I never knew my mum until I was 17 years old, although I met her for the first time when I was 10. But we didn’t spend much time together. She left home when I was 3 and I grew up in an environment where I was verbally abused. Verbal abuse limited my capacity to do things, even though I had the ability. 

I lived with my mum’s sisters because they felt my dad wouldn’t take care of me as a woman would. The first “aunt” I lived with thought the best way to correct me was to shout and call me names like “big head” and “ugly”. I would feel bad and as I grew, I started seeing myself as inferior. I left that aunt and went to live with my mum’s direct sister. I thought it would be better but I never knew I was going from frying pan to fire. All through my stay with her, the only language I could understand was hatred. I remember a time her son tried to rape me and the only thing that saved me was his sister shouting and crying, “Leave her, leave her, what did she do?” 
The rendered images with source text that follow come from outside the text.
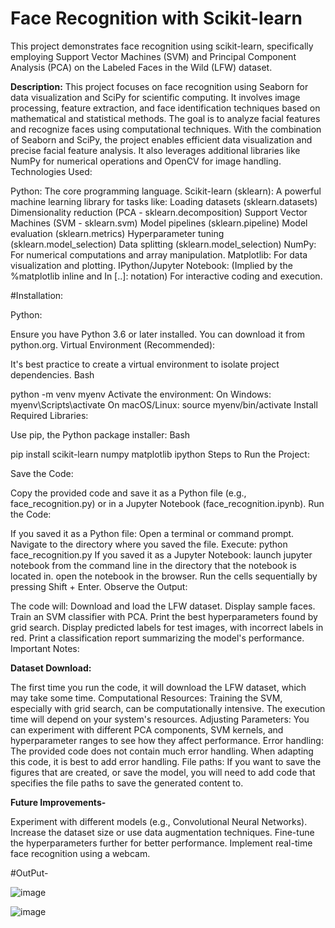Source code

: # Face Recognition with Scikit-learn

This project demonstrates face recognition using scikit-learn, specifically employing Support Vector Machines (SVM) and Principal Component Analysis (PCA) on the Labeled Faces in the Wild (LFW) dataset.

**Description:**
This project focuses on face recognition using Seaborn for data visualization and SciPy for scientific computing. It involves image processing, feature extraction, and face identification techniques based on mathematical and statistical methods. The goal is to analyze facial features and recognize faces using computational techniques. With the combination of Seaborn and SciPy, the project enables efficient data visualization and precise facial feature analysis. It also leverages additional libraries like NumPy for numerical operations and OpenCV for image handling.
Technologies Used:

Python: The core programming language.
Scikit-learn (sklearn): A powerful machine learning library for tasks like:
Loading datasets (sklearn.datasets)
Dimensionality reduction (PCA - sklearn.decomposition)
Support Vector Machines (SVM - sklearn.svm)
Model pipelines (sklearn.pipeline)
Model evaluation (sklearn.metrics)
Hyperparameter tuning (sklearn.model_selection)
Data splitting (sklearn.model_selection)
NumPy: For numerical computations and array manipulation.
Matplotlib: For data visualization and plotting.
IPython/Jupyter Notebook: (Implied by the %matplotlib inline and In [..]: notation) For interactive coding and execution.

#Installation:

Python:

Ensure you have Python 3.6 or later installed. You can download it from python.org.
Virtual Environment (Recommended):

It's best practice to create a virtual environment to isolate project dependencies.
Bash

  python -m venv myenv
Activate the environment:
On Windows: myenv\Scripts\activate
On macOS/Linux: source myenv/bin/activate
Install Required Libraries:

Use pip, the Python package installer:
Bash

  pip install scikit-learn numpy matplotlib ipython
Steps to Run the Project:

Save the Code:

Copy the provided code and save it as a Python file (e.g., face_recognition.py) or in a Jupyter Notebook (face_recognition.ipynb).
Run the Code:

If you saved it as a Python file:
Open a terminal or command prompt.
Navigate to the directory where you saved the file.
Execute: python face_recognition.py
If you saved it as a Jupyter Notebook:
launch jupyter notebook from the command line in the directory that the notebook is located in.
open the notebook in the browser.
Run the cells sequentially by pressing Shift + Enter.
Observe the Output:

The code will:
Download and load the LFW dataset.
Display sample faces.
Train an SVM classifier with PCA.
Print the best hyperparameters found by grid search.
Display predicted labels for test images, with incorrect labels in red.
Print a classification report summarizing the model's performance.
Important Notes:

**Dataset Download:**

The first time you run the code, it will download the LFW dataset, which may take some time.
Computational Resources: Training the SVM, especially with grid search, can be computationally intensive. The execution time will depend on your system's resources.
Adjusting Parameters: You can experiment with different PCA components, SVM kernels, and hyperparameter ranges to see how they affect performance.
Error handling: The provided code does not contain much error handling. When adapting this code, it is best to add error handling.
File paths: If you want to save the figures that are created, or save the model, you will need to add code that specifies the file paths to save the generated content to.

**Future Improvements-**

Experiment with different models (e.g., Convolutional Neural Networks).
Increase the dataset size or use data augmentation techniques.
Fine-tune the hyperparameters further for better performance.
Implement real-time face recognition using a webcam.

#OutPut-

![image](https://github.com/user-attachments/assets/503c52e7-e4b4-4eb3-8042-fcd8faf5e2a0)

![image](https://github.com/user-attachments/assets/8a7b3ee6-6bec-4cc0-973b-c130c67d239d)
When my mum finally came home from abroad to settle down, it was quite hard, because I was already fully grown. I was 17 years old and done with secondary school, so trying to have that mother and daughter relationship was hard. Everything I went through made me hate her for abandoning us. I used to tell her, “Mum, you weren’t there when we needed you the most. We wouldn’t have gone through all the hurt and abuse if you were here.” We (my siblings and I) tried to get along with her but we had a love-hate relationship. She tried to be our mother though it was hard for us to accept her, even though we loved her. The harder we pushed to hate her, the more we loved her. 

I found out that God made me go through those challenges so I can be the voice of children to their parents, giving answers to worrisome questions in their hearts. Honestly, I wish I had bonded with my mum before she died. I’m now writing a book and would have wanted her to write the foreword.